- **PROBLEM TO SOLVE**: Make a word-for-word copy of the entries below from their first line through the line with "In this test, the", and add nothing.

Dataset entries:
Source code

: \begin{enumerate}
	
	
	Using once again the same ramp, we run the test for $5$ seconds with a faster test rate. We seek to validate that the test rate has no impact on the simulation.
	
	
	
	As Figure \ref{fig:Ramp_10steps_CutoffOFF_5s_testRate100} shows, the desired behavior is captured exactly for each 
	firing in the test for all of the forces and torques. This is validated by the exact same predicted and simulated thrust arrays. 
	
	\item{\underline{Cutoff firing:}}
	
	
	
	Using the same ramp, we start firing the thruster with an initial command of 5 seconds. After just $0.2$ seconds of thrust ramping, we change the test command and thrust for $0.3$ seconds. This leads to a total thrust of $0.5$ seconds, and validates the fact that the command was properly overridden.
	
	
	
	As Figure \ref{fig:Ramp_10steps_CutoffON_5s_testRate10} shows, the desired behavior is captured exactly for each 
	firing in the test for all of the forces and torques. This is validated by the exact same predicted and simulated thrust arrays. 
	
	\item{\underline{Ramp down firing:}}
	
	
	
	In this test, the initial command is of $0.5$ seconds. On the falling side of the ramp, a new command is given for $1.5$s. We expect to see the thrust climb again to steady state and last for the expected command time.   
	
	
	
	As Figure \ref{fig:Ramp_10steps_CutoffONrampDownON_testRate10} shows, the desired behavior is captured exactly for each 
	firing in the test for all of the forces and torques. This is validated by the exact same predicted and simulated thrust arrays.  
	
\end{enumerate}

- **EXERCISE RESPONSE**:
Source code

: \begin{enumerate}
	
	
	Using once again the same ramp, we run the test for $5$ seconds with a faster test rate. We seek to validate that the test rate has no impact on the simulation.
	
	
	
	As Figure \ref{fig:Ramp_10steps_CutoffOFF_5s_testRate100} shows, the desired behavior is captured exactly for each 
	firing in the test for all of the forces and torques. This is validated by the exact same predicted and simulated thrust arrays. 
	
	\item{\underline{Cutoff firing:}}
	
	
	
	Using the same ramp, we start firing the thruster with an initial command of 5 seconds. After just $0.2$ seconds of thrust ramping, we change the test command and thrust for $0.3$ seconds. This leads to a total thrust of $0.5$ seconds, and validates the fact that the command was properly overridden.
	
	
	
	As Figure \ref{fig:Ramp_10steps_CutoffON_5s_testRate10} shows, the desired behavior is captured exactly for each 
	firing in the test for all of the forces and torques. This is validated by the exact same predicted and simulated thrust arrays. 
	
	\item{\underline{Ramp down firing:}}
	
	
	
	In this test, the initial command is of $0.5$ seconds. On the falling side of the ramp, a new command is given for $1.5$s. We expect to see the thrust climb again to steady state and last for the expected command time.   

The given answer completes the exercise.